For more details, please see our “CMMC 2.0 – Key Takeaways For DoD Contractors” post.

CMMC-AB National Conversation – May 28th, 2020 – Executive Summary

The following video is part of a series called National Conversations output by the CMMC-AB (Cybersecurity Maturity Model Certification Accreditation Body). CMMC-AB is a volunteer accreditation body informed by industry practitioners to create clear, operational standards for CMMC certification.

May 28, 2020—Committee member Regan Edens from the Standards Management Committee for the CMMC discusses the following updates regarding the implementation and standardization of the CMMC model. The goal of the Standards Management Committee is to make CMMC standards consistent, consumable, and clarified for Organizations Seeking Certification (OSC), CMMC professionals, assessors, and stakeholders.

Understanding the Lexicon

Edens explains that understanding the new lexicon used in the CMMC documentation is critical to understanding how compliance regulations should be met. Understanding key CMMC terms is crucial to passing a third-party assessment. Edens notes that there’s a difference in how the model is structured from DFARS 7012, so it’s important that DoD contractors understand those differences and how the lexicon varies.

Key Terms

  • CUI: Controlled Unclassified Information.
  • FCI: Federal Controlled Information (FCI is not addressed within DFARS compliance, so it’s critical that DoD contractors know whether or not they house FCI). FCI is regulated and protected in a similar way to CUI and is reflected on all levels of maturity.
  • CMMC model: The documentation that houses the set of practices that organizations must follow to meet each level of cybersecurity maturity. It’s important to note that the model is designed to be agile, so the practices within the CMMC reference the standards for compliance, but because those standards will change to reflect the evolving threat landscape, the CMMC uses a resilient model to avoid radical change to the model when standards need to be updated.
  • Core requirements or standards: What the law requires organizations that house FCI and CUI to do to maintain adequate cybersecurity.
  • Practices: Capabilities that organizations should achieve, which reflect those core requirements or standards.

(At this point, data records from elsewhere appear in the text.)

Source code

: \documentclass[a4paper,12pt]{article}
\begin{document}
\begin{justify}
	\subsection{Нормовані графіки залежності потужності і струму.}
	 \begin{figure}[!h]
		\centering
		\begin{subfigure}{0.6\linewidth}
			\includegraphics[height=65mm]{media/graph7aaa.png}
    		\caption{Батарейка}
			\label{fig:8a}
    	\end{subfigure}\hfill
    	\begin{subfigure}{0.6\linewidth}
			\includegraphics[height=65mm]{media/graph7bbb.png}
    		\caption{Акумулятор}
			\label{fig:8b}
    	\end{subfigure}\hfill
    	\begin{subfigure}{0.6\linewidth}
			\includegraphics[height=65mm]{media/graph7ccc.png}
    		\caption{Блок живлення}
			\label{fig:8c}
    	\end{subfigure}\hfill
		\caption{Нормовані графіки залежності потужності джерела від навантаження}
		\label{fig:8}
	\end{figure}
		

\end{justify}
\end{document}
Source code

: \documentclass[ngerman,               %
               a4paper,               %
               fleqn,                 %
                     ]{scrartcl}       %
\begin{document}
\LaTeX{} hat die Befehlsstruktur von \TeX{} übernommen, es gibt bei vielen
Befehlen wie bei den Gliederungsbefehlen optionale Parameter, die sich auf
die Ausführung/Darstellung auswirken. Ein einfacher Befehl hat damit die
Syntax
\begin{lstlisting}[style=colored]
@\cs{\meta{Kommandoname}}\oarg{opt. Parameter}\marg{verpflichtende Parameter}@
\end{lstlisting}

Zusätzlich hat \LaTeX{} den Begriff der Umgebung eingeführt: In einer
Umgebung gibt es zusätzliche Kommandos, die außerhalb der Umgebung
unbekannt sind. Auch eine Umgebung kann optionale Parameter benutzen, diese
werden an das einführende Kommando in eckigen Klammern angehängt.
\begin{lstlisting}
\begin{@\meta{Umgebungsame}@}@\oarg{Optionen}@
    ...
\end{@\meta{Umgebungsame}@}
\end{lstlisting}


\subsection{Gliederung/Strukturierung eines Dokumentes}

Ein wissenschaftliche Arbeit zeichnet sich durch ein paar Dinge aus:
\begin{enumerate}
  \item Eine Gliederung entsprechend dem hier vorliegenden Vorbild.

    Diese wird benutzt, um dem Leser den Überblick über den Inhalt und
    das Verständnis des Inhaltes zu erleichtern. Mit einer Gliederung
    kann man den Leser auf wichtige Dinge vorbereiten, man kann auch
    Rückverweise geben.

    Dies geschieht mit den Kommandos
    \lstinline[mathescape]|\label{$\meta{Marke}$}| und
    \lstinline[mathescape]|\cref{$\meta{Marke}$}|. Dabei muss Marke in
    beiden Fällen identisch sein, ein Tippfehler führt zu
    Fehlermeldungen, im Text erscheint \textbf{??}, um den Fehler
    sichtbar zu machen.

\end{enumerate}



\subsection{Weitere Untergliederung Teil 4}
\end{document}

The CMMC Model: Practices Within the 5 Levels of Maturity

This current CMMC framework outlines the fundamental practices that the committee suggests DoD contractors focus on now to work towards achieving CMMC compliance.

These levels revolve around protecting regulated data (CUI/FCI). Any organization that houses FCI must comply with at least Level 1 of maturity. Focus on the fundamentals of your policies and procedures right now:

  • Level 1: Focused on protecting FCI. You must meet, at the minimum, 15 practices outlined in 48 CFR 52.204-21 and FAR 52.204-21. Keep in mind that these 15 safeguarding requirements from 48 CFR 52.204-21 correspond to the 17 security requirements NIST SP 800-171. All 17 requirements must be met for any organization housing FCI.
  • Level 2: Focused on protecting FCI. You must meet an additional 55 practices outlined in 48 CFR 52.204-21 and FAR 52.204-21.
  • Level 3: Focused on protecting FCI and CUI. Minimum security requirements for safeguarding CUI. If you house CUI, you must meet these requirements. You must meet an additional 58 practices outlined in 48 CFR 52.204-21 and FAR 52.204-21.
  • Level 4: Focused on protecting FCI and CUI. You must meet an additional 26 practices outlined in 48 CFR 52.204-21 and FAR 52.204-21.
  • Level 5: Focused on protecting FCI and CUI. You must meet an additional 15 practices outlined in 48 CFR 52.204-21 and FAR 52.204-21.

Recommendations for DoD Contractors Required to Comply with DFARS 252.204-7012

Edens notes particular recommendations for those organizations wondering how the relationship between achieving DFARS 7012 compliance and CMMC certification will operate. He says these organizations should focus on three main priorities:

Achieving strict DFARS 252.204-2012 Compliance. Edens explains that the DoD has increased their enforcement of these regulations, so it is imperative that these be met first. NIST 800-171 is the standard for the current DFARS requirements, but it’s also the cornerstone for the CMMC standard and will help you prepare for third-party assessments.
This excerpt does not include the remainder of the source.